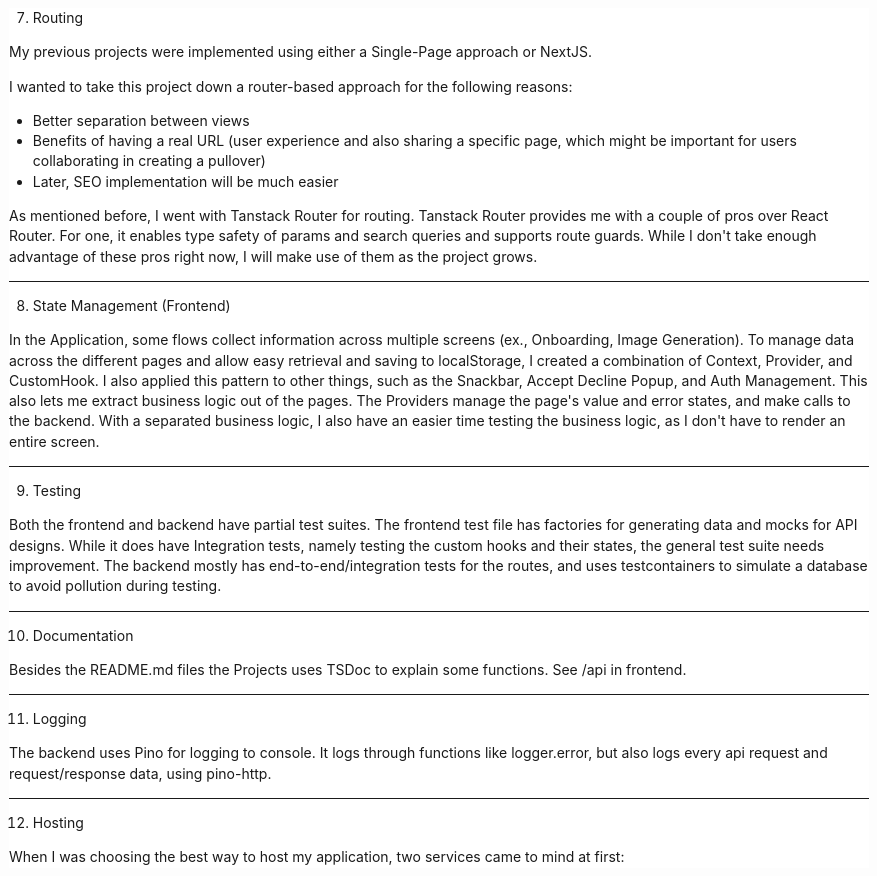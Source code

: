 
7. Routing

My previous projects were implemented using either a Single-Page approach or NextJS.

I wanted to take this project down a router-based approach for the following reasons:

- Better separation between views
- Benefits of having a real URL (user experience and also sharing a specific page, which might be important for users collaborating in creating a pullover)
- Later, SEO implementation will be much easier

As mentioned before, I went with Tanstack Router for routing. Tanstack Router provides me with a couple of pros over React Router. For one, it enables type safety of params and search queries and supports route guards. While I don't take enough advantage of these pros right now, I will make use of them as the project grows.

---

8. State Management (Frontend)

In the Application, some flows collect information across multiple screens (ex., Onboarding, Image Generation). To manage data across the different pages and allow easy retrieval and saving to localStorage, I created a combination of Context, Provider, and CustomHook. I also applied this pattern to other things, such as the Snackbar, Accept Decline Popup, and Auth Management.
This also lets me extract business logic out of the pages. The Providers manage the page's value and error states, and make calls to the backend. With a separated business logic, I also have an easier time testing the business logic, as I don't have to render an entire screen.

---

9. Testing

Both the frontend and backend have partial test suites.
The frontend test file has factories for generating data and mocks for API designs. While it does have Integration tests, namely testing the custom hooks and their states, the general test suite needs improvement.
The backend mostly has end-to-end/integration tests for the routes, and uses testcontainers to simulate a database to avoid pollution during testing.

---

10. Documentation

Besides the README.md files the Projects uses TSDoc to explain some functions. See /api in frontend.

---

11. Logging

The backend uses Pino for logging to console. It logs through functions like logger.error, but also logs every api request and request/response data, using pino-http.

---

12. Hosting

When I was choosing the best way to host my application, two services came to mind at first:
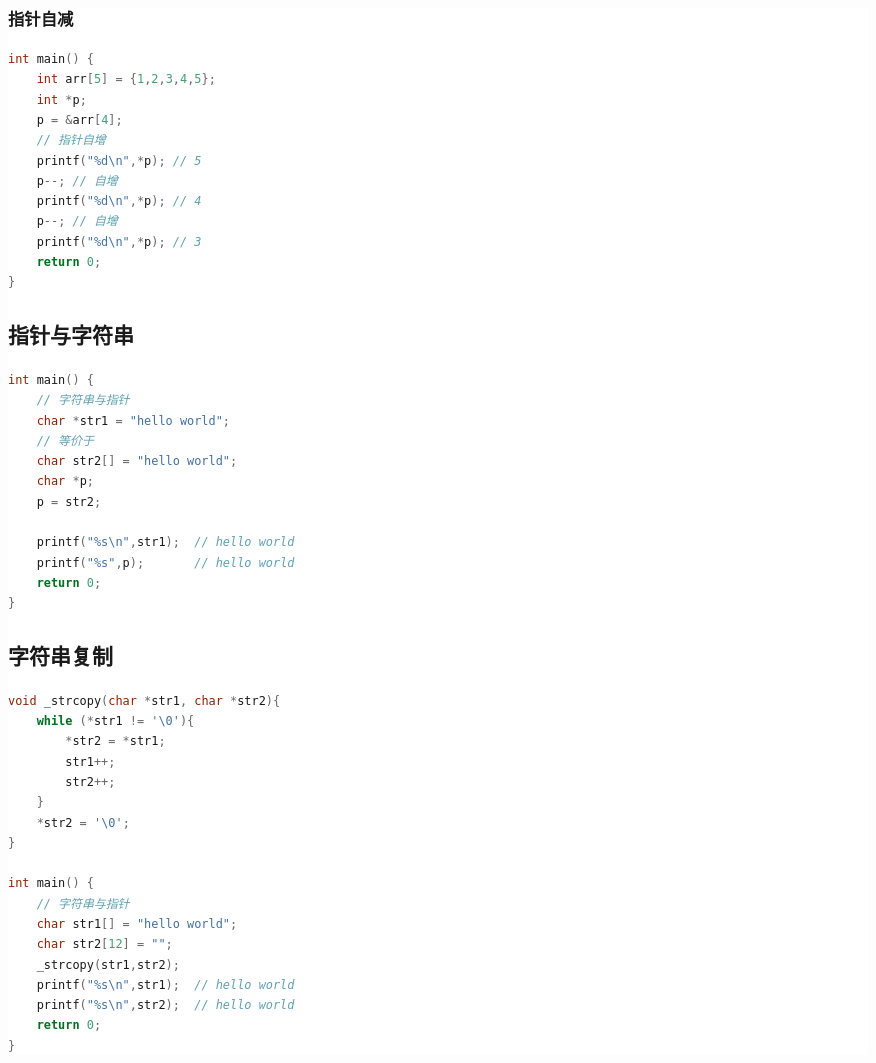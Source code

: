 ### 指针自减

```c
int main() {
    int arr[5] = {1,2,3,4,5};
    int *p;
    p = &arr[4];
    // 指针自增
    printf("%d\n",*p); // 5
    p--; // 自增
    printf("%d\n",*p); // 4
    p--; // 自增
    printf("%d\n",*p); // 3
    return 0;
}
```

## 指针与字符串

```c
int main() {
    // 字符串与指针
    char *str1 = "hello world";
    // 等价于
    char str2[] = "hello world";
    char *p;
    p = str2;

    printf("%s\n",str1);  // hello world
    printf("%s",p);       // hello world
    return 0;
}
```

## 字符串复制

```c
void _strcopy(char *str1, char *str2){
    while (*str1 != '\0'){
        *str2 = *str1;
        str1++;
        str2++;
    }
    *str2 = '\0';
}

int main() {
    // 字符串与指针
    char str1[] = "hello world";
    char str2[12] = "";
    _strcopy(str1,str2);
    printf("%s\n",str1);  // hello world
    printf("%s\n",str2);  // hello world
    return 0;
}
```
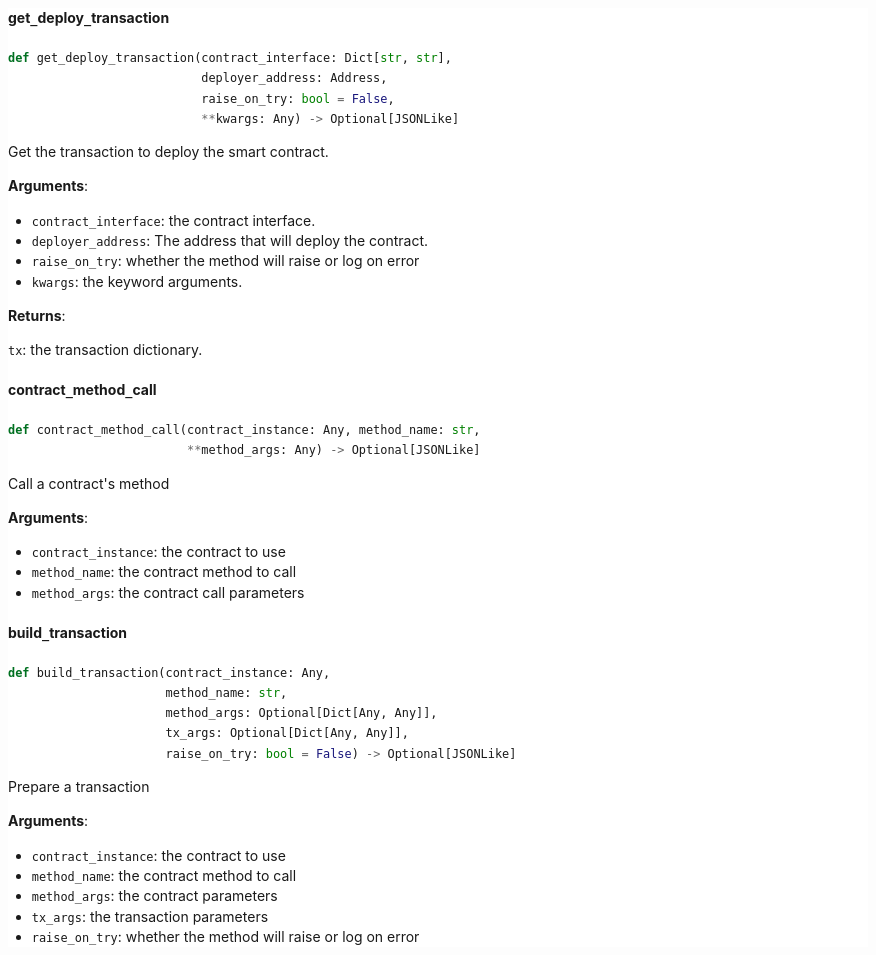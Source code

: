 #### get`_`deploy`_`transaction

```python
def get_deploy_transaction(contract_interface: Dict[str, str],
                           deployer_address: Address,
                           raise_on_try: bool = False,
                           **kwargs: Any) -> Optional[JSONLike]
```

Get the transaction to deploy the smart contract.

**Arguments**:

- `contract_interface`: the contract interface.
- `deployer_address`: The address that will deploy the contract.
- `raise_on_try`: whether the method will raise or log on error
- `kwargs`: the keyword arguments.

**Returns**:

`tx`: the transaction dictionary.

<a id="plugins.aea-ledger-solana.aea_ledger_solana.solana.SolanaApi.contract_method_call"></a>

#### contract`_`method`_`call

```python
def contract_method_call(contract_instance: Any, method_name: str,
                         **method_args: Any) -> Optional[JSONLike]
```

Call a contract's method

**Arguments**:

- `contract_instance`: the contract to use
- `method_name`: the contract method to call
- `method_args`: the contract call parameters

<a id="plugins.aea-ledger-solana.aea_ledger_solana.solana.SolanaApi.build_transaction"></a>

#### build`_`transaction

```python
def build_transaction(contract_instance: Any,
                      method_name: str,
                      method_args: Optional[Dict[Any, Any]],
                      tx_args: Optional[Dict[Any, Any]],
                      raise_on_try: bool = False) -> Optional[JSONLike]
```

Prepare a transaction

**Arguments**:

- `contract_instance`: the contract to use
- `method_name`: the contract method to call
- `method_args`: the contract parameters
- `tx_args`: the transaction parameters
- `raise_on_try`: whether the method will raise or log on error
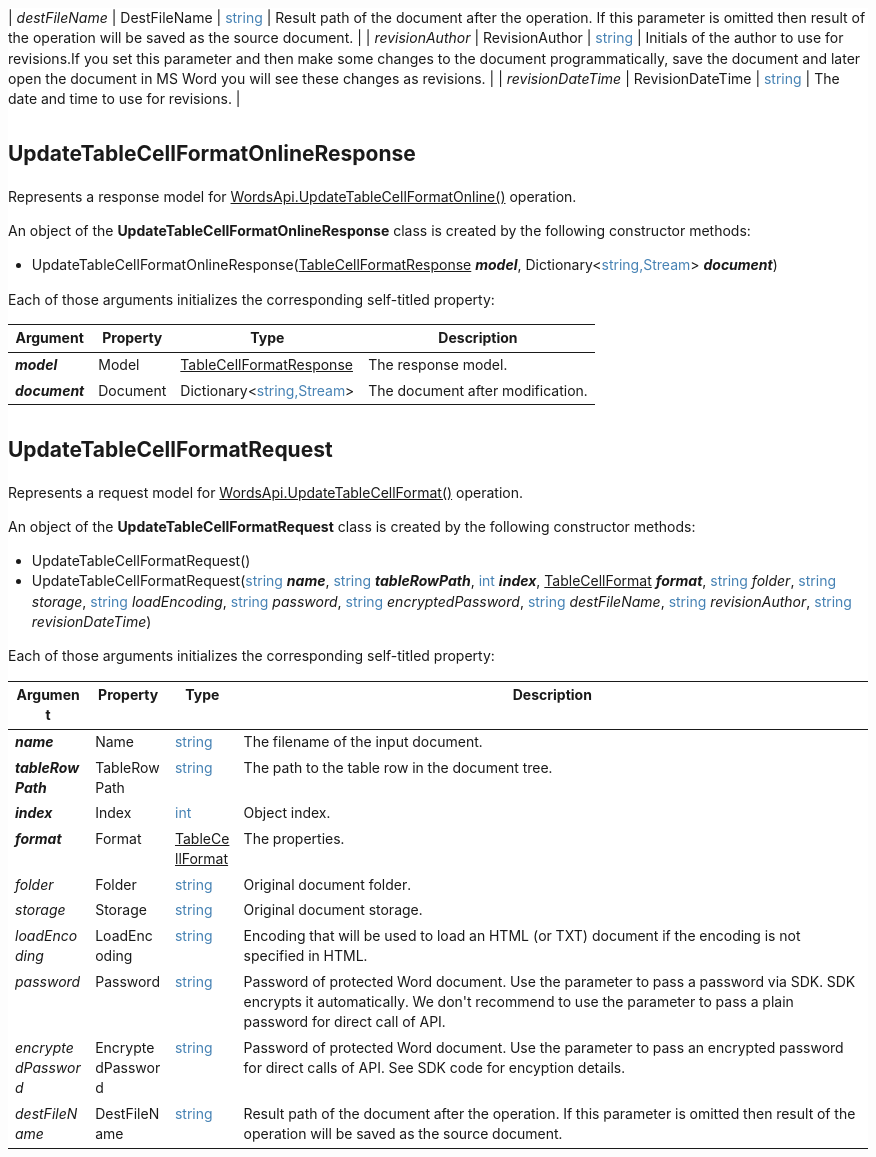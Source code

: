 | *destFileName*       | DestFileName         | <span style="color:SteelBlue;">string</span>  | Result path of the document after the operation. If this parameter is omitted then result of the operation will be saved as the source document. |
| *revisionAuthor*     | RevisionAuthor       | <span style="color:SteelBlue;">string</span>  | Initials of the author to use for revisions.If you set this parameter and then make some changes to the document programmatically, save the document and later open the document in MS Word you will see these changes as revisions. |
| *revisionDateTime*   | RevisionDateTime     | <span style="color:SteelBlue;">string</span>  | The date and time to use for revisions. |



## UpdateTableCellFormatOnlineResponse

Represents a response model for [WordsApi.UpdateTableCellFormatOnline()](/words/tables/update-cell-format/) operation.

An object of the **UpdateTableCellFormatOnlineResponse** class is created by the following constructor methods:

- UpdateTableCellFormatOnlineResponse([TableCellFormatResponse](#tablecellformatresponse) ***model***, Dictionary&lt;<span style="color:SteelBlue;">string,Stream</span>&gt; ***document***)

Each of those arguments initializes the corresponding self-titled property:

| Argument             | Property             | Type                                          | Description |
|----------------------|----------------------|-----------------------------------------------|-------------|
| ***model***          | Model                | [TableCellFormatResponse](#tablecellformatresponse) | The response model. |
| ***document***       | Document             | Dictionary&lt;<span style="color:SteelBlue;">string,Stream</span>&gt; | The document after modification. |



## UpdateTableCellFormatRequest

Represents a request model for [WordsApi.UpdateTableCellFormat()](/words/tables/update-cell-format/) operation.

An object of the **UpdateTableCellFormatRequest** class is created by the following constructor methods:

- UpdateTableCellFormatRequest()
- UpdateTableCellFormatRequest(<span style="color:SteelBlue;">string</span> ***name***, <span style="color:SteelBlue;">string</span> ***tableRowPath***, <span style="color:SteelBlue;">int</span> ***index***, [TableCellFormat](#tablecellformat) ***format***, <span style="color:SteelBlue;">string</span> *folder*, <span style="color:SteelBlue;">string</span> *storage*, <span style="color:SteelBlue;">string</span> *loadEncoding*, <span style="color:SteelBlue;">string</span> *password*, <span style="color:SteelBlue;">string</span> *encryptedPassword*, <span style="color:SteelBlue;">string</span> *destFileName*, <span style="color:SteelBlue;">string</span> *revisionAuthor*, <span style="color:SteelBlue;">string</span> *revisionDateTime*)

Each of those arguments initializes the corresponding self-titled property:

| Argument             | Property             | Type                                          | Description |
|----------------------|----------------------|-----------------------------------------------|-------------|
| ***name***           | Name                 | <span style="color:SteelBlue;">string</span>  | The filename of the input document. |
| ***tableRowPath***   | TableRowPath         | <span style="color:SteelBlue;">string</span>  | The path to the table row in the document tree. |
| ***index***          | Index                | <span style="color:SteelBlue;">int</span>     | Object index. |
| ***format***         | Format               | [TableCellFormat](#tablecellformat)           | The properties. |
| *folder*             | Folder               | <span style="color:SteelBlue;">string</span>  | Original document folder. |
| *storage*            | Storage              | <span style="color:SteelBlue;">string</span>  | Original document storage. |
| *loadEncoding*       | LoadEncoding         | <span style="color:SteelBlue;">string</span>  | Encoding that will be used to load an HTML (or TXT) document if the encoding is not specified in HTML. |
| *password*           | Password             | <span style="color:SteelBlue;">string</span>  | Password of protected Word document. Use the parameter to pass a password via SDK. SDK encrypts it automatically. We don't recommend to use the parameter to pass a plain password for direct call of API. |
| *encryptedPassword*  | EncryptedPassword    | <span style="color:SteelBlue;">string</span>  | Password of protected Word document. Use the parameter to pass an encrypted password for direct calls of API. See SDK code for encyption details. |
| *destFileName*       | DestFileName         | <span style="color:SteelBlue;">string</span>  | Result path of the document after the operation. If this parameter is omitted then result of the operation will be saved as the source document. |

- What the task asks: Exactly as written, return every line of the listing, but not the pictures.

- Answer for this exercise:
Source code

: 
7. Routing

My previous projects were implemented using either a Single-Page approach or NextJS.

I wanted to take this project down a router-based approach for the following reasons:

- Better separation between views
- Benefits of having a real URL (user experience and also sharing a specific page, which might be important for users collaborating in creating a pullover)
- Later, SEO implementation will be much easier

As mentioned before, I went with Tanstack Router for routing. Tanstack Router provides me with a couple of pros over React Router. For one, it enables type safety of params and search queries and supports route guards. While I don't take enough advantage of these pros right now, I will make use of them as the project grows.

---

8. State Management (Frontend)

In the Application, some flows collect information across multiple screens (ex., Onboarding, Image Generation). To manage data across the different pages and allow easy retrieval and saving to localStorage, I created a combination of Context, Provider, and CustomHook. I also applied this pattern to other things, such as the Snackbar, Accept Decline Popup, and Auth Management.
This also lets me extract business logic out of the pages. The Providers manage the page's value and error states, and make calls to the backend. With a separated business logic, I also have an easier time testing the business logic, as I don't have to render an entire screen.

---

9. Testing

Both the frontend and backend have partial test suites.
The frontend test file has factories for generating data and mocks for API designs. While it does have Integration tests, namely testing the custom hooks and their states, the general test suite needs improvement.
The backend mostly has end-to-end/integration tests for the routes, and uses testcontainers to simulate a database to avoid pollution during testing.

---

10. Documentation

Besides the README.md files the Projects uses TSDoc to explain some functions. See /api in frontend.

---

11. Logging

The backend uses Pino for logging to console. It logs through functions like logger.error, but also logs every api request and request/response data, using pino-http.

---

12. Hosting

When I was choosing the best way to host my application, two services came to mind at first:
Source code

: ### 指针自减

```c
int main() {
    int arr[5] = {1,2,3,4,5};
    int *p;
    p = &arr[4];
    // 指针自增
    printf("%d\n",*p); // 5
    p--; // 自增
    printf("%d\n",*p); // 4
    p--; // 自增
    printf("%d\n",*p); // 3
    return 0;
}
```

## 指针与字符串

```c
int main() {
    // 字符串与指针
    char *str1 = "hello world";
    // 等价于
    char str2[] = "hello world";
    char *p;
    p = str2;

    printf("%s\n",str1);  // hello world
    printf("%s",p);       // hello world
    return 0;
}
```

## 字符串复制

```c
void _strcopy(char *str1, char *str2){
    while (*str1 != '\0'){
        *str2 = *str1;
        str1++;
        str2++;
    }
    *str2 = '\0';
}

int main() {
    // 字符串与指针
    char str1[] = "hello world";
    char str2[12] = "";
    _strcopy(str1,str2);
    printf("%s\n",str1);  // hello world
    printf("%s\n",str2);  // hello world
    return 0;
}
```
Source code

: #### get`_`deploy`_`transaction

```python
def get_deploy_transaction(contract_interface: Dict[str, str],
                           deployer_address: Address,
                           raise_on_try: bool = False,
                           **kwargs: Any) -> Optional[JSONLike]
```

Get the transaction to deploy the smart contract.

**Arguments**:

- `contract_interface`: the contract interface.
- `deployer_address`: The address that will deploy the contract.
- `raise_on_try`: whether the method will raise or log on error
- `kwargs`: the keyword arguments.

**Returns**:

`tx`: the transaction dictionary.

<a id="plugins.aea-ledger-solana.aea_ledger_solana.solana.SolanaApi.contract_method_call"></a>

#### contract`_`method`_`call

```python
def contract_method_call(contract_instance: Any, method_name: str,
                         **method_args: Any) -> Optional[JSONLike]
```

Call a contract's method

**Arguments**:

- `contract_instance`: the contract to use
- `method_name`: the contract method to call
- `method_args`: the contract call parameters

<a id="plugins.aea-ledger-solana.aea_ledger_solana.solana.SolanaApi.build_transaction"></a>

#### build`_`transaction

```python
def build_transaction(contract_instance: Any,
                      method_name: str,
                      method_args: Optional[Dict[Any, Any]],
                      tx_args: Optional[Dict[Any, Any]],
                      raise_on_try: bool = False) -> Optional[JSONLike]
```

Prepare a transaction

**Arguments**:

- `contract_instance`: the contract to use
- `method_name`: the contract method to call
- `method_args`: the contract parameters
- `tx_args`: the transaction parameters
- `raise_on_try`: whether the method will raise or log on error
Source code

: | *destFileName*       | DestFileName         | <span style="color:SteelBlue;">string</span>  | Result path of the document after the operation. If this parameter is omitted then result of the operation will be saved as the source document. |
| *revisionAuthor*     | RevisionAuthor       | <span style="color:SteelBlue;">string</span>  | Initials of the author to use for revisions.If you set this parameter and then make some changes to the document programmatically, save the document and later open the document in MS Word you will see these changes as revisions. |
| *revisionDateTime*   | RevisionDateTime     | <span style="color:SteelBlue;">string</span>  | The date and time to use for revisions. |



## UpdateTableCellFormatOnlineResponse

Represents a response model for [WordsApi.UpdateTableCellFormatOnline()](/words/tables/update-cell-format/) operation.

An object of the **UpdateTableCellFormatOnlineResponse** class is created by the following constructor methods:

- UpdateTableCellFormatOnlineResponse([TableCellFormatResponse](#tablecellformatresponse) ***model***, Dictionary&lt;<span style="color:SteelBlue;">string,Stream</span>&gt; ***document***)

Each of those arguments initializes the corresponding self-titled property:

| Argument             | Property             | Type                                          | Description |
|----------------------|----------------------|-----------------------------------------------|-------------|
| ***model***          | Model                | [TableCellFormatResponse](#tablecellformatresponse) | The response model. |
| ***document***       | Document             | Dictionary&lt;<span style="color:SteelBlue;">string,Stream</span>&gt; | The document after modification. |



## UpdateTableCellFormatRequest

Represents a request model for [WordsApi.UpdateTableCellFormat()](/words/tables/update-cell-format/) operation.

An object of the **UpdateTableCellFormatRequest** class is created by the following constructor methods:

- UpdateTableCellFormatRequest()
- UpdateTableCellFormatRequest(<span style="color:SteelBlue;">string</span> ***name***, <span style="color:SteelBlue;">string</span> ***tableRowPath***, <span style="color:SteelBlue;">int</span> ***index***, [TableCellFormat](#tablecellformat) ***format***, <span style="color:SteelBlue;">string</span> *folder*, <span style="color:SteelBlue;">string</span> *storage*, <span style="color:SteelBlue;">string</span> *loadEncoding*, <span style="color:SteelBlue;">string</span> *password*, <span style="color:SteelBlue;">string</span> *encryptedPassword*, <span style="color:SteelBlue;">string</span> *destFileName*, <span style="color:SteelBlue;">string</span> *revisionAuthor*, <span style="color:SteelBlue;">string</span> *revisionDateTime*)

Each of those arguments initializes the corresponding self-titled property:

| Argument             | Property             | Type                                          | Description |
|----------------------|----------------------|-----------------------------------------------|-------------|
| ***name***           | Name                 | <span style="color:SteelBlue;">string</span>  | The filename of the input document. |
| ***tableRowPath***   | TableRowPath         | <span style="color:SteelBlue;">string</span>  | The path to the table row in the document tree. |
| ***index***          | Index                | <span style="color:SteelBlue;">int</span>     | Object index. |
| ***format***         | Format               | [TableCellFormat](#tablecellformat)           | The properties. |
| *folder*             | Folder               | <span style="color:SteelBlue;">string</span>  | Original document folder. |
| *storage*            | Storage              | <span style="color:SteelBlue;">string</span>  | Original document storage. |
| *loadEncoding*       | LoadEncoding         | <span style="color:SteelBlue;">string</span>  | Encoding that will be used to load an HTML (or TXT) document if the encoding is not specified in HTML. |
| *password*           | Password             | <span style="color:SteelBlue;">string</span>  | Password of protected Word document. Use the parameter to pass a password via SDK. SDK encrypts it automatically. We don't recommend to use the parameter to pass a plain password for direct call of API. |
| *encryptedPassword*  | EncryptedPassword    | <span style="color:SteelBlue;">string</span>  | Password of protected Word document. Use the parameter to pass an encrypted password for direct calls of API. See SDK code for encyption details. |
| *destFileName*       | DestFileName         | <span style="color:SteelBlue;">string</span>  | Result path of the document after the operation. If this parameter is omitted then result of the operation will be saved as the source document. |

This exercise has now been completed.